We want to observe the mouse down/up and move events. The syntax is to create a variable, and assign to that variable the observer that we’ll create from the event. The FromEvent construct takes the name of the event args, the object on which the event will be raised, and the name of the event. We can then select what values we want.
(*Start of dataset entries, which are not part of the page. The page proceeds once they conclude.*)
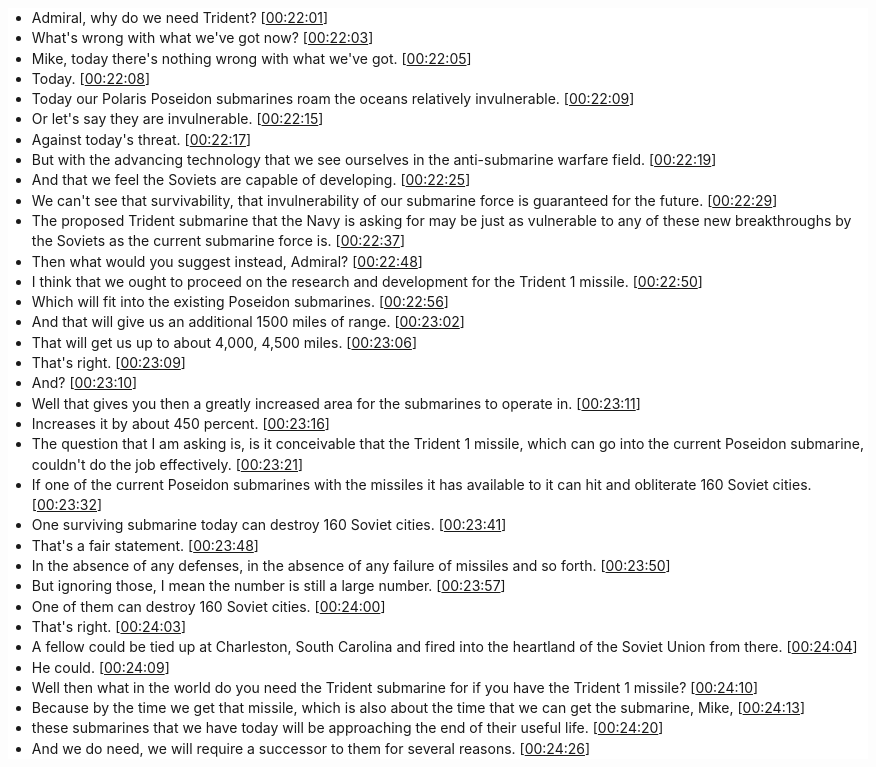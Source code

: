 *  Admiral, why do we need Trident? [[00:22:01](https://www.youtube.com/watch?v=dSPR887Qhz8&t=1321.72s)]
*  What's wrong with what we've got now? [[00:22:03](https://www.youtube.com/watch?v=dSPR887Qhz8&t=1323.76s)]
*  Mike, today there's nothing wrong with what we've got. [[00:22:05](https://www.youtube.com/watch?v=dSPR887Qhz8&t=1325.76s)]
*  Today. [[00:22:08](https://www.youtube.com/watch?v=dSPR887Qhz8&t=1328.76s)]
*  Today our Polaris Poseidon submarines roam the oceans relatively invulnerable. [[00:22:09](https://www.youtube.com/watch?v=dSPR887Qhz8&t=1329.76s)]
*  Or let's say they are invulnerable. [[00:22:15](https://www.youtube.com/watch?v=dSPR887Qhz8&t=1335.76s)]
*  Against today's threat. [[00:22:17](https://www.youtube.com/watch?v=dSPR887Qhz8&t=1337.76s)]
*  But with the advancing technology that we see ourselves in the anti-submarine warfare field. [[00:22:19](https://www.youtube.com/watch?v=dSPR887Qhz8&t=1339.76s)]
*  And that we feel the Soviets are capable of developing. [[00:22:25](https://www.youtube.com/watch?v=dSPR887Qhz8&t=1345.76s)]
*  We can't see that survivability, that invulnerability of our submarine force is guaranteed for the future. [[00:22:29](https://www.youtube.com/watch?v=dSPR887Qhz8&t=1349.8s)]
*  The proposed Trident submarine that the Navy is asking for may be just as vulnerable to any of these new breakthroughs by the Soviets as the current submarine force is. [[00:22:37](https://www.youtube.com/watch?v=dSPR887Qhz8&t=1357.8s)]
*  Then what would you suggest instead, Admiral? [[00:22:48](https://www.youtube.com/watch?v=dSPR887Qhz8&t=1368.8s)]
*  I think that we ought to proceed on the research and development for the Trident 1 missile. [[00:22:50](https://www.youtube.com/watch?v=dSPR887Qhz8&t=1370.84s)]
*  Which will fit into the existing Poseidon submarines. [[00:22:56](https://www.youtube.com/watch?v=dSPR887Qhz8&t=1376.84s)]
*  And that will give us an additional 1500 miles of range. [[00:23:02](https://www.youtube.com/watch?v=dSPR887Qhz8&t=1382.84s)]
*  That will get us up to about 4,000, 4,500 miles. [[00:23:06](https://www.youtube.com/watch?v=dSPR887Qhz8&t=1386.84s)]
*  That's right. [[00:23:09](https://www.youtube.com/watch?v=dSPR887Qhz8&t=1389.84s)]
*  And? [[00:23:10](https://www.youtube.com/watch?v=dSPR887Qhz8&t=1390.84s)]
*  Well that gives you then a greatly increased area for the submarines to operate in. [[00:23:11](https://www.youtube.com/watch?v=dSPR887Qhz8&t=1391.84s)]
*  Increases it by about 450 percent. [[00:23:16](https://www.youtube.com/watch?v=dSPR887Qhz8&t=1396.8799999999999s)]
*  The question that I am asking is, is it conceivable that the Trident 1 missile, which can go into the current Poseidon submarine, couldn't do the job effectively. [[00:23:21](https://www.youtube.com/watch?v=dSPR887Qhz8&t=1401.8799999999999s)]
*  If one of the current Poseidon submarines with the missiles it has available to it can hit and obliterate 160 Soviet cities. [[00:23:32](https://www.youtube.com/watch?v=dSPR887Qhz8&t=1412.8799999999999s)]
*  One surviving submarine today can destroy 160 Soviet cities. [[00:23:41](https://www.youtube.com/watch?v=dSPR887Qhz8&t=1421.92s)]
*  That's a fair statement. [[00:23:48](https://www.youtube.com/watch?v=dSPR887Qhz8&t=1428.92s)]
*  In the absence of any defenses, in the absence of any failure of missiles and so forth. [[00:23:50](https://www.youtube.com/watch?v=dSPR887Qhz8&t=1430.92s)]
*  But ignoring those, I mean the number is still a large number. [[00:23:57](https://www.youtube.com/watch?v=dSPR887Qhz8&t=1437.92s)]
*  One of them can destroy 160 Soviet cities. [[00:24:00](https://www.youtube.com/watch?v=dSPR887Qhz8&t=1440.92s)]
*  That's right. [[00:24:03](https://www.youtube.com/watch?v=dSPR887Qhz8&t=1443.92s)]
*  A fellow could be tied up at Charleston, South Carolina and fired into the heartland of the Soviet Union from there. [[00:24:04](https://www.youtube.com/watch?v=dSPR887Qhz8&t=1444.92s)]
*  He could. [[00:24:09](https://www.youtube.com/watch?v=dSPR887Qhz8&t=1449.92s)]
*  Well then what in the world do you need the Trident submarine for if you have the Trident 1 missile? [[00:24:10](https://www.youtube.com/watch?v=dSPR887Qhz8&t=1450.96s)]
*  Because by the time we get that missile, which is also about the time that we can get the submarine, Mike, [[00:24:13](https://www.youtube.com/watch?v=dSPR887Qhz8&t=1453.96s)]
*  these submarines that we have today will be approaching the end of their useful life. [[00:24:20](https://www.youtube.com/watch?v=dSPR887Qhz8&t=1460.96s)]
*  And we do need, we will require a successor to them for several reasons. [[00:24:26](https://www.youtube.com/watch?v=dSPR887Qhz8&t=1466.96s)]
var mousedown = from evt in Observable.FromEvent <MouseButtonEventArgs>( this, "MouseDown" ) select evt.EventArgs.GetPosition( this );
We do the same with mouseup and mouse move
var mouseup = from evt in Observable.FromEvent <MouseButtonEventArgs>( this, "MouseUp" ) select evt.EventArgs.GetPosition( this ); var mousemove = from evt in Observable.FromEvent <MouseEventArgs>( this, "MouseMove" ) select evt.EventArgs.GetPosition( this );
We can now create an observable that listens to the mouse positions from the time the mouse goes down and ending when the mouse goes up,
var q = from start in mousedown from pos in mousemove.StartWith( start ) .TakeUntil( mouseup ) select pos;
We can then subscribe to this observable and display the positions while the mouse button is down,
q.ObserveOnDispatcher() .Subscribe( value => textBlock.Text = value.ToString() );
The ObserveOnDispatcher forces back to the visual thread (so as not to throw an exception).
The subscribe method takes an Action, and so we can pass in a delegate to a method that assigns the string representation of the value to our text box. In this case, as is customary we use a lambda expression to make the code easier to read and maintain.